What the task requires
Where a line of the material contains the string "SPDX", copy that line.

----------------

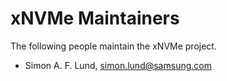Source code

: <!--
SPDX-FileCopyrightText: Samsung Electronics Co., Ltd

SPDX-License-Identifier: BSD-3-Clause
-->

xNVMe Maintainers
=================

The following people maintain the xNVMe project.

* Simon A. F. Lund, <simon.lund@samsung.com>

----------------

Answer box
SPDX-FileCopyrightText: Samsung Electronics Co., Ltd
SPDX-License-Identifier: BSD-3-Clause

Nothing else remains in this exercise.